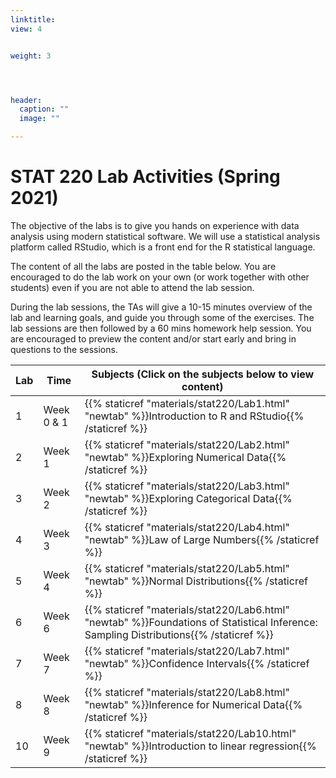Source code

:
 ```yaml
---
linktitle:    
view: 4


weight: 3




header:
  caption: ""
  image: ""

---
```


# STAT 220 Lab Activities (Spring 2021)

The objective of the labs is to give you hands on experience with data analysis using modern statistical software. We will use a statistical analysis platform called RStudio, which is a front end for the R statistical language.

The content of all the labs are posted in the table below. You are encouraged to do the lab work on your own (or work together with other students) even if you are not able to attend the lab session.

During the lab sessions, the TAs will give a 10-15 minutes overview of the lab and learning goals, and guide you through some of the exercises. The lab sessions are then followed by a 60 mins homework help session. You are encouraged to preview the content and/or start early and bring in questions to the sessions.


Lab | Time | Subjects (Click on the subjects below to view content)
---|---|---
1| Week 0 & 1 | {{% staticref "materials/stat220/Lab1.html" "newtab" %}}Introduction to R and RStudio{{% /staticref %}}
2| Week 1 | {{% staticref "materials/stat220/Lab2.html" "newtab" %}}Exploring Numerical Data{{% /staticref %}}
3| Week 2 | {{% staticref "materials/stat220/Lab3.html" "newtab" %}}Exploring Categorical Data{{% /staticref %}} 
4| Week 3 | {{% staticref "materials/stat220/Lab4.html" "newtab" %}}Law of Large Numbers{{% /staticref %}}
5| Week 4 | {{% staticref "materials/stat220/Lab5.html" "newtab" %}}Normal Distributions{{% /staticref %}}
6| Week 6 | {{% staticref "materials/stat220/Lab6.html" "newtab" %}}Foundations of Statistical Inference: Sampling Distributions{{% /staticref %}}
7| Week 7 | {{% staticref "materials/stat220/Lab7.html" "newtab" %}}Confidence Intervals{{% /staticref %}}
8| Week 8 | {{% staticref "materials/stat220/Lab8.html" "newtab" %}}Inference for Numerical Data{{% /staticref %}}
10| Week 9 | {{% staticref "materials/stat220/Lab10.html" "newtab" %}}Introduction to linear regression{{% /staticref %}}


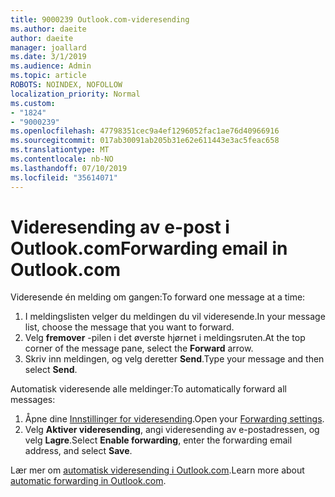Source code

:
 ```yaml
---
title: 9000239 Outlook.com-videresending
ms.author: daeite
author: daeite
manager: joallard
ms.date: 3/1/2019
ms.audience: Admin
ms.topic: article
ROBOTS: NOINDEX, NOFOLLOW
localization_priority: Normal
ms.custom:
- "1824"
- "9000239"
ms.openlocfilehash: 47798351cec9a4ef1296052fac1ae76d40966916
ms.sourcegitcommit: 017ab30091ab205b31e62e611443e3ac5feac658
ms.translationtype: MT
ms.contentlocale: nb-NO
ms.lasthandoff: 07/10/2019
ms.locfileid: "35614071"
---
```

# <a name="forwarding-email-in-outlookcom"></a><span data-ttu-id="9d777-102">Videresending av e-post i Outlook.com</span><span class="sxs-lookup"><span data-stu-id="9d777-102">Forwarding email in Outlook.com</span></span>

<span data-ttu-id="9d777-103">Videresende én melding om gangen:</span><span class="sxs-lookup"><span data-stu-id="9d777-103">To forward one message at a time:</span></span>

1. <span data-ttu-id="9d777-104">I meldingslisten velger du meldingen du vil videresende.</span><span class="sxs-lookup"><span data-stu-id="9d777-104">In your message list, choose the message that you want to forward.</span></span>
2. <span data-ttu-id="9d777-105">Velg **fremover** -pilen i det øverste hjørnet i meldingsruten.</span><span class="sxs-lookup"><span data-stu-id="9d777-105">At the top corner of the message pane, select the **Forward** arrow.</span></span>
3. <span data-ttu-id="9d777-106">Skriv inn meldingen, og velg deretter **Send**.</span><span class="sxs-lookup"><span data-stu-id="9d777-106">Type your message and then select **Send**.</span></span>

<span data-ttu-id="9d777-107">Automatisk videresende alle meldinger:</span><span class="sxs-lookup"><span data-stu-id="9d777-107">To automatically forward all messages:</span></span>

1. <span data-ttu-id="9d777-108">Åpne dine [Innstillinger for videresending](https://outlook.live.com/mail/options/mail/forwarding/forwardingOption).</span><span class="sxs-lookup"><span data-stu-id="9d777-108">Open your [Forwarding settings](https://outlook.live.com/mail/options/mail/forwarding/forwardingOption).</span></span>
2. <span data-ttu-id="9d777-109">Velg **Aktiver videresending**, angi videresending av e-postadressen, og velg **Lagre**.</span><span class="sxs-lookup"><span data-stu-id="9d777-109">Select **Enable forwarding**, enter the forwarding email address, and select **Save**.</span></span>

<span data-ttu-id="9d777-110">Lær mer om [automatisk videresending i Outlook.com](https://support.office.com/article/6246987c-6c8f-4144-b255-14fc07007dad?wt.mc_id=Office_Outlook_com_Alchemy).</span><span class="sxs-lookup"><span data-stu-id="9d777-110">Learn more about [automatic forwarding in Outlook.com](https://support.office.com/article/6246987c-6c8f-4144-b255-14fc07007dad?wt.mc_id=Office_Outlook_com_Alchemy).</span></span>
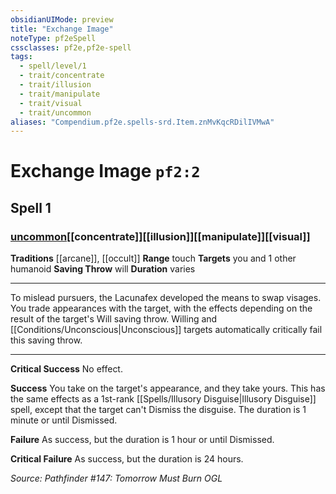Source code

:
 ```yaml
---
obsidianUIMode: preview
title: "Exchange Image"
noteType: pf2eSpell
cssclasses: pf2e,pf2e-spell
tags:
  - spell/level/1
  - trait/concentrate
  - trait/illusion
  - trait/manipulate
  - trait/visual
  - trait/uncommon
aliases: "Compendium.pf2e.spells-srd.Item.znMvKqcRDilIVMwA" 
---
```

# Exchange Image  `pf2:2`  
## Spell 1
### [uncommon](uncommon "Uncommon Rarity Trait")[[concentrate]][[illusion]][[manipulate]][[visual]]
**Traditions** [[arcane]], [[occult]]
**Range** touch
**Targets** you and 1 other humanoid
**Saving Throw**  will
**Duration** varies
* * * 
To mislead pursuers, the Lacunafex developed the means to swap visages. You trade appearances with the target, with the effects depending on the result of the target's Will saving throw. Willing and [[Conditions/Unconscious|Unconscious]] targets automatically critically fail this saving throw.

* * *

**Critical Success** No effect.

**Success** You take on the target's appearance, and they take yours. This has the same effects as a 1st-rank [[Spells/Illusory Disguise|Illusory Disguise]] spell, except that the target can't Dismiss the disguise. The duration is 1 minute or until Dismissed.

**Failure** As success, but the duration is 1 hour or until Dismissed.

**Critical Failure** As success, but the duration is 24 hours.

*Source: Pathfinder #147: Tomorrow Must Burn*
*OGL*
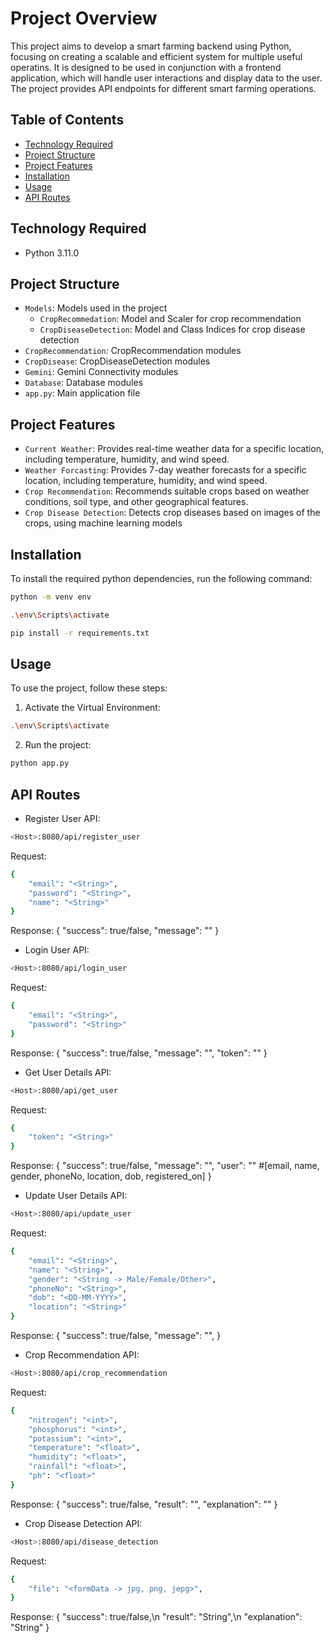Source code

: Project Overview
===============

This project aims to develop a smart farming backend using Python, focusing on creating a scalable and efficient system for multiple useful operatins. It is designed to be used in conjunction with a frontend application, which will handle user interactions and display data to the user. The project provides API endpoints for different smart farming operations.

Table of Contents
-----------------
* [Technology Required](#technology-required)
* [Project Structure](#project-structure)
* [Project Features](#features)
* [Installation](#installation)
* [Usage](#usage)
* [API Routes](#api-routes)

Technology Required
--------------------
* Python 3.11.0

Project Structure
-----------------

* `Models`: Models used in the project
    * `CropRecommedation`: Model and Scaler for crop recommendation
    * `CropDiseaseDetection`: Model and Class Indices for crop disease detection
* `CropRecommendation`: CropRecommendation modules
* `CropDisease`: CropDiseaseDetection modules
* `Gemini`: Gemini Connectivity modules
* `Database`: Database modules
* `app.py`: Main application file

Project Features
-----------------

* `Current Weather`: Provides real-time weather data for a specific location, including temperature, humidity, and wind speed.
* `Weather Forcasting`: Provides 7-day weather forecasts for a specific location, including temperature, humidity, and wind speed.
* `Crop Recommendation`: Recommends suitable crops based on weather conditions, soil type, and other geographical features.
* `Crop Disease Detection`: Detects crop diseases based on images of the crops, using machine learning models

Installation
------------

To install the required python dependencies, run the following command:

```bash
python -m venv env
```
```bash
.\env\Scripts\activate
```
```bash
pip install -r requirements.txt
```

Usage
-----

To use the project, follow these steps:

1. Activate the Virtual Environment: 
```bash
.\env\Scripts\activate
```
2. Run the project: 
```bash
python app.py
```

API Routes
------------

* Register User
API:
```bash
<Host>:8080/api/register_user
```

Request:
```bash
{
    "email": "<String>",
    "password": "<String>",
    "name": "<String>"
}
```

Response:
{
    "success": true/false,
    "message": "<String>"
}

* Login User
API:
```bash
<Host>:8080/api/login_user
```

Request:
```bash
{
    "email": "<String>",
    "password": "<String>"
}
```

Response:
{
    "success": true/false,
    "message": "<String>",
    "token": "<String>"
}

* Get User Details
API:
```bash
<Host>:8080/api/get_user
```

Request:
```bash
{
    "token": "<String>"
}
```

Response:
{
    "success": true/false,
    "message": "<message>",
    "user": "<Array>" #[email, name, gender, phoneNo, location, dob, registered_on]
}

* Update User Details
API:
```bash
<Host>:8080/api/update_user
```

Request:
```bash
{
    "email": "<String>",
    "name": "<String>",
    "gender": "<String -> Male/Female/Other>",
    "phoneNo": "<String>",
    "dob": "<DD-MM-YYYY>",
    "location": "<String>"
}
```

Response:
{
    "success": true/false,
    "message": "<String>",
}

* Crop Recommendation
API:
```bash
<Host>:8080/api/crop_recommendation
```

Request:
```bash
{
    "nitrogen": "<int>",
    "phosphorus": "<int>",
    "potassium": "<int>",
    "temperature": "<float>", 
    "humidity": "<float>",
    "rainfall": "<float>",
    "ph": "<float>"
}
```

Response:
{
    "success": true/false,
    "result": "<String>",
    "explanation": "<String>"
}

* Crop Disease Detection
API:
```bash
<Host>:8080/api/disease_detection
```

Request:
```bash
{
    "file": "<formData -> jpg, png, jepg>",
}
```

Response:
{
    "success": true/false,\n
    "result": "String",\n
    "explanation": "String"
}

- - - - -

● **TASK ITEM**: Give the count of lines above that include the word "visual", stating no other information.

● **RESULT OF THIS EXERCISE**: 2